SLS :: News and Events

The Galaxy's guide to the hitch-hiker: voice recognition.
(Galaxy computer language recognition system)

05/11/96
The Economist
Page 77
COPYRIGHT 1996 Economist Newspaper Ltd. (UK)

IN FILMS about the future, computers generally feature either as electronic personifications of evil, or as your plastic pal who's fun to be with. But whichever guise they appear in, they differ from the cussed, keyboard-driven creatures familiar to contemporary man in two important ways. They can listen. And they can talk.

Talking is not too difficult--speech-synthesis programs have been around for a while, though computers are hardly great conversationalists. Listening and, more importantly, understanding, though, is still mostly science fiction. But the desire to design a listening machine is strong in software engineers. So strong that they have been at it for several decades, with what might generously be described as limited success.

The problems are legion. The computer must first recognise each word in a sentence, even when spoken in a sloppy, everyday cadence. It must parse the sentence into its grammatical elements. It must then try to understand the meaning of what it has parsed, and finally it must act on it.

This is a formidable task, particularly for the limited brains of the personal computers (PCs) on which a useful system would have to run. But on top of all this, there is the problem of context. Critics of a philosophical bent argue that language is a social activity requiring shared background assumptions.
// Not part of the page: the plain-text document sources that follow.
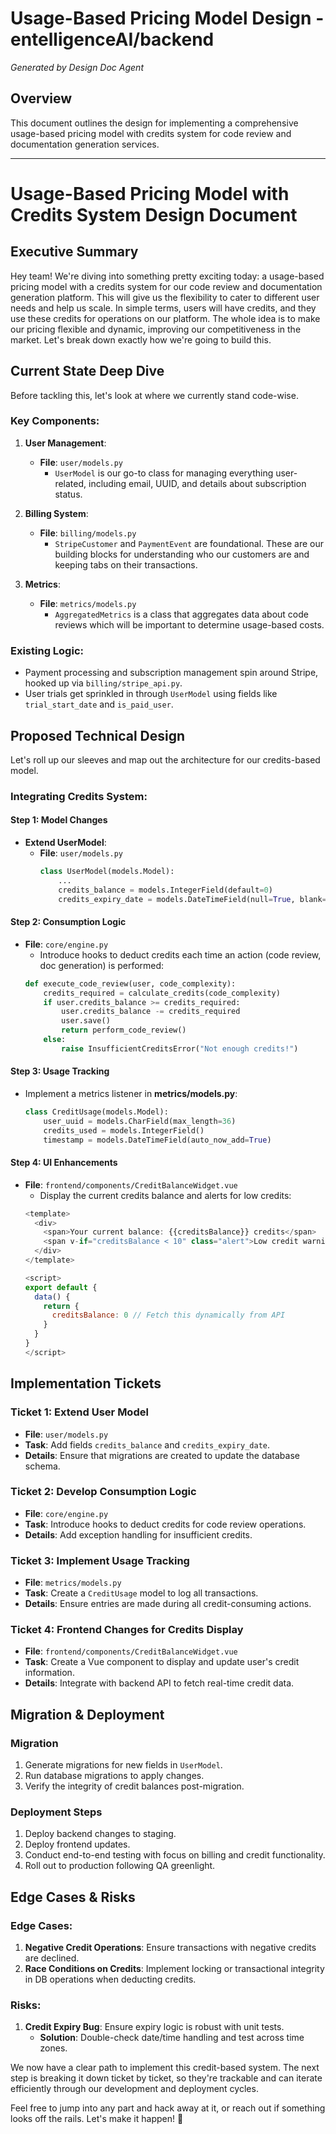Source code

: # Usage-Based Pricing Model Design - entelligenceAI/backend
*Generated by Design Doc Agent*

## Overview
This document outlines the design for implementing a comprehensive usage-based pricing model with credits system for code review and documentation generation services.

---

# Usage-Based Pricing Model with Credits System Design Document

## Executive Summary

Hey team! We're diving into something pretty exciting today: a usage-based pricing model with a credits system for our code review and documentation generation platform. This will give us the flexibility to cater to different user needs and help us scale. In simple terms, users will have credits, and they use these credits for operations on our platform. The whole idea is to make our pricing flexible and dynamic, improving our competitiveness in the market. Let's break down exactly how we're going to build this.

## Current State Deep Dive

Before tackling this, let's look at where we currently stand code-wise. 

### Key Components:

1. **User Management**: 
   - **File**: `user/models.py`
     - `UserModel` is our go-to class for managing everything user-related, including email, UUID, and details about subscription status.
   
2. **Billing System**:
   - **File**: `billing/models.py`
     - `StripeCustomer` and `PaymentEvent` are foundational. These are our building blocks for understanding who our customers are and keeping tabs on their transactions.

3. **Metrics**:
   - **File**: `metrics/models.py`
     - `AggregatedMetrics` is a class that aggregates data about code reviews which will be important to determine usage-based costs.

### Existing Logic:
- Payment processing and subscription management spin around Stripe, hooked up via `billing/stripe_api.py`.
- User trials get sprinkled in through `UserModel` using fields like `trial_start_date` and `is_paid_user`.

## Proposed Technical Design

Let's roll up our sleeves and map out the architecture for our credits-based model.

### Integrating Credits System:

#### Step 1: Model Changes
- **Extend UserModel**:
  - **File**: `user/models.py`
    ```python
    class UserModel(models.Model):
        ...
        credits_balance = models.IntegerField(default=0)
        credits_expiry_date = models.DateTimeField(null=True, blank=True)
    ```

#### Step 2: Consumption Logic
- **File**: `core/engine.py`
  - Introduce hooks to deduct credits each time an action (code review, doc generation) is performed:
  ```python
  def execute_code_review(user, code_complexity):
      credits_required = calculate_credits(code_complexity)
      if user.credits_balance >= credits_required:
          user.credits_balance -= credits_required
          user.save()
          return perform_code_review()
      else:
          raise InsufficientCreditsError("Not enough credits!")
  ```

#### Step 3: Usage Tracking
- Implement a metrics listener in **metrics/models.py**:
  ```python
  class CreditUsage(models.Model):
      user_uuid = models.CharField(max_length=36)
      credits_used = models.IntegerField()
      timestamp = models.DateTimeField(auto_now_add=True)
  ```

#### Step 4: UI Enhancements
- **File**: `frontend/components/CreditBalanceWidget.vue`
  - Display the current credits balance and alerts for low credits:
  ```javascript
  <template>
    <div>
      <span>Your current balance: {{creditsBalance}} credits</span>
      <span v-if="creditsBalance < 10" class="alert">Low credit warning!</span>
    </div>
  </template>

  <script>
  export default {
    data() {
      return {
        creditsBalance: 0 // Fetch this dynamically from API
      }
    }
  }
  </script>
  ```

## Implementation Tickets

### Ticket 1: Extend User Model
- **File**: `user/models.py`
- **Task**: Add fields `credits_balance` and `credits_expiry_date`.
- **Details**: Ensure that migrations are created to update the database schema.

### Ticket 2: Develop Consumption Logic
- **File**: `core/engine.py`
- **Task**: Introduce hooks to deduct credits for code review operations.
- **Details**: Add exception handling for insufficient credits.

### Ticket 3: Implement Usage Tracking
- **File**: `metrics/models.py`
- **Task**: Create a `CreditUsage` model to log all transactions.
- **Details**: Ensure entries are made during all credit-consuming actions.
  
### Ticket 4: Frontend Changes for Credits Display
- **File**: `frontend/components/CreditBalanceWidget.vue`
- **Task**: Create a Vue component to display and update user's credit information.
- **Details**: Integrate with backend API to fetch real-time credit data.

## Migration & Deployment

### Migration
1. Generate migrations for new fields in `UserModel`.
2. Run database migrations to apply changes.
3. Verify the integrity of credit balances post-migration.

### Deployment Steps
1. Deploy backend changes to staging.
2. Deploy frontend updates.
3. Conduct end-to-end testing with focus on billing and credit functionality.
4. Roll out to production following QA greenlight.

## Edge Cases & Risks

### Edge Cases:
1. **Negative Credit Operations**: Ensure transactions with negative credits are declined.
2. **Race Conditions on Credits**: Implement locking or transactional integrity in DB operations when deducting credits.

### Risks:
1. **Credit Expiry Bug**: Ensure expiry logic is robust with unit tests.
   - **Solution**: Double-check date/time handling and test across time zones.

We now have a clear path to implement this credit-based system. The next step is breaking it down ticket by ticket, so they're trackable and can iterate efficiently through our development and deployment cycles.

Feel free to jump into any part and hack away at it, or reach out if something looks off the rails. Let's make it happen! 🚀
Since those assumptions can never be completely and objectively listed, they cannot be programmed into a computer.

The Spoken Language Systems Group at the Massachusetts Institute of Technology Laboratory for Computer Science, which is led by Victor Zue, thinks, however, that it has gone some way to dealing with these difficulties. It has done so by removing most of the processing problem from the PCs to powerful central machines that can do some serious word-crunching, and by dodging the issue of context.

Dr Zue's systems restrict context by operating in limited "knowledge domains". Two prototypes that have been running for the past few years are extremely limited. Voyager is a user's guide to Cambridge, helping people to find their way to Chinese restaurants and other tourist necessities. And Pegasus is connected to the American Airlines EaasySABRE reservation system. But a third system, Galaxy, which Dr Zue is in the process of developing, manages to have it both ways. By operating in a bigger virtual world--the World Wide Web of the Internet--it can link disparate knowledge domains together in a way that is invisible to the user.

Galaxy's goal is to do for the Internet what graphical icons did for personal computers--give it an intuitive feel that anyone can grasp. A person asking Galaxy for help does not need to know who created the information sought, which computer it sits on, its address on the network, or even its "transmission protocol" (ie, which acronym or jokey mnemonic--such as ftp, gopher or http--is needed to fetch it). He merely asks, "What will the weather be like tomorrow in Manhattan?" and, with luck, the answer will come back in a few seconds (though not necessarily any more accurately than if he had got it from a human weather forecaster). And if Galaxy does not understand the first time, it can ask supplementary questions, like an interviewer trying to pin down the ambiguities of a politician.

Galaxy's manifestation in a user's PC is a small program known as a client. This serves merely as a courier, shuttling the user's questions to a piece of heavyweight silicon known as a language server, and then taking the server's reply and delivering it back to the PC's user. The language servers do the computationally intensive work of speech recognition and language processing. Each also knows how to interrogate the relevant "knowledge server" for the question at hand. These machines find the data a language server needs to compose answers for the original PC's client program to turn into synthesised speech (or a typed text for those unfortunates still chained to a screen). Making all this possible requires an enormous amount of programming.

The basic research that Dr Zue's team has had to carry out in order to write Galaxy's programs includes modelling how people hear, what linguistic regularities pop up in their spontaneous speech (which may, in this context, be English, Spanish, Chinese or Japanese), and how to deal with such problems as foreign accents. For only after having understood the question (Galaxy knows more than 4,000 English words, and dealing with unknown ones was yet another wrinkle that Dr Zue's team had to iron out), can the server then seek an answer from the appropriate knowledge domain.

Ultimately, Dr Zue hopes to eliminate the PC altogether, and have a system that answers questions down a telephone. Whether other people will create enough knowledge-domain servers out there to provide the answers, and whether they will be fun to be with, remains to be seen.